◆ Plain-text document sources
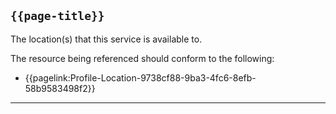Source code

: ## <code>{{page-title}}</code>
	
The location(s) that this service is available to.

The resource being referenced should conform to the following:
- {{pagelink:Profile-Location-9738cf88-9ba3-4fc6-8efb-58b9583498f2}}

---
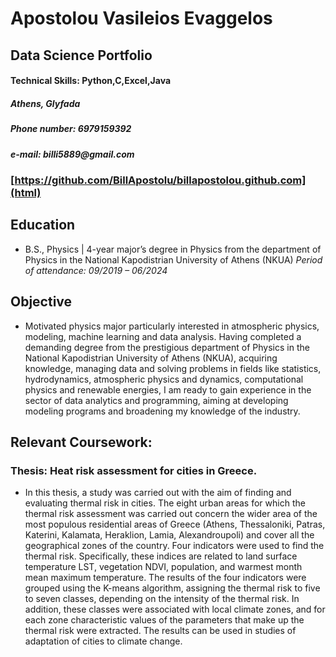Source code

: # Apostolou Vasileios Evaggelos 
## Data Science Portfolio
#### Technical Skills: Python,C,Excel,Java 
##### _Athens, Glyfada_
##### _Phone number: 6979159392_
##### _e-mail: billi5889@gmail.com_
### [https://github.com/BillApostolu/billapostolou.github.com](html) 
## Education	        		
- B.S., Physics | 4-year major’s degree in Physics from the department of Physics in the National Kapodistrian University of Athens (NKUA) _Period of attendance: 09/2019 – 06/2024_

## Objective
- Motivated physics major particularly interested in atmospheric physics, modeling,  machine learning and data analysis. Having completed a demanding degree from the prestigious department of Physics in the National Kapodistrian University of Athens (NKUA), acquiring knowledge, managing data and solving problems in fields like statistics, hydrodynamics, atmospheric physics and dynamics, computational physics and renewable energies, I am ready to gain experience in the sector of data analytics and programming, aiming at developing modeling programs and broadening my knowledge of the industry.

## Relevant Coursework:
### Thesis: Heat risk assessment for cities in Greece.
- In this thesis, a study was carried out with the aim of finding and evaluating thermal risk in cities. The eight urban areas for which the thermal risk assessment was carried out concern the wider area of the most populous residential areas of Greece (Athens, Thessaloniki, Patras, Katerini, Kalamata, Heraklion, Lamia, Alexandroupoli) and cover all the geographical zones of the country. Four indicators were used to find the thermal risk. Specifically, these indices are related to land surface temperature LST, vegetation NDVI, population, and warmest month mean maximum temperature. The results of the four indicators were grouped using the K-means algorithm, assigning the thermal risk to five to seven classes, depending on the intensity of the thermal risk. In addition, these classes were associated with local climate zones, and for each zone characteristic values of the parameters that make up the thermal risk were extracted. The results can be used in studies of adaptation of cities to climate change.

◆ Aim of the task
Please repeat each line above exactly as it appears, but omit the pictures.

◆ Expected answer
Source code

: ## <code>{{page-title}}</code>
	
The location(s) that this service is available to.

The resource being referenced should conform to the following:
- {{pagelink:Profile-Location-9738cf88-9ba3-4fc6-8efb-58b9583498f2}}

---
Source code

: # Apostolou Vasileios Evaggelos 
## Data Science Portfolio
#### Technical Skills: Python,C,Excel,Java 
##### _Athens, Glyfada_
##### _Phone number: 6979159392_
##### _e-mail: billi5889@gmail.com_
### [https://github.com/BillApostolu/billapostolou.github.com](html) 
## Education	        		
- B.S., Physics | 4-year major’s degree in Physics from the department of Physics in the National Kapodistrian University of Athens (NKUA) _Period of attendance: 09/2019 – 06/2024_

## Objective
- Motivated physics major particularly interested in atmospheric physics, modeling,  machine learning and data analysis. Having completed a demanding degree from the prestigious department of Physics in the National Kapodistrian University of Athens (NKUA), acquiring knowledge, managing data and solving problems in fields like statistics, hydrodynamics, atmospheric physics and dynamics, computational physics and renewable energies, I am ready to gain experience in the sector of data analytics and programming, aiming at developing modeling programs and broadening my knowledge of the industry.

## Relevant Coursework:
### Thesis: Heat risk assessment for cities in Greece.
- In this thesis, a study was carried out with the aim of finding and evaluating thermal risk in cities. The eight urban areas for which the thermal risk assessment was carried out concern the wider area of the most populous residential areas of Greece (Athens, Thessaloniki, Patras, Katerini, Kalamata, Heraklion, Lamia, Alexandroupoli) and cover all the geographical zones of the country. Four indicators were used to find the thermal risk. Specifically, these indices are related to land surface temperature LST, vegetation NDVI, population, and warmest month mean maximum temperature. The results of the four indicators were grouped using the K-means algorithm, assigning the thermal risk to five to seven classes, depending on the intensity of the thermal risk. In addition, these classes were associated with local climate zones, and for each zone characteristic values of the parameters that make up the thermal risk were extracted. The results can be used in studies of adaptation of cities to climate change.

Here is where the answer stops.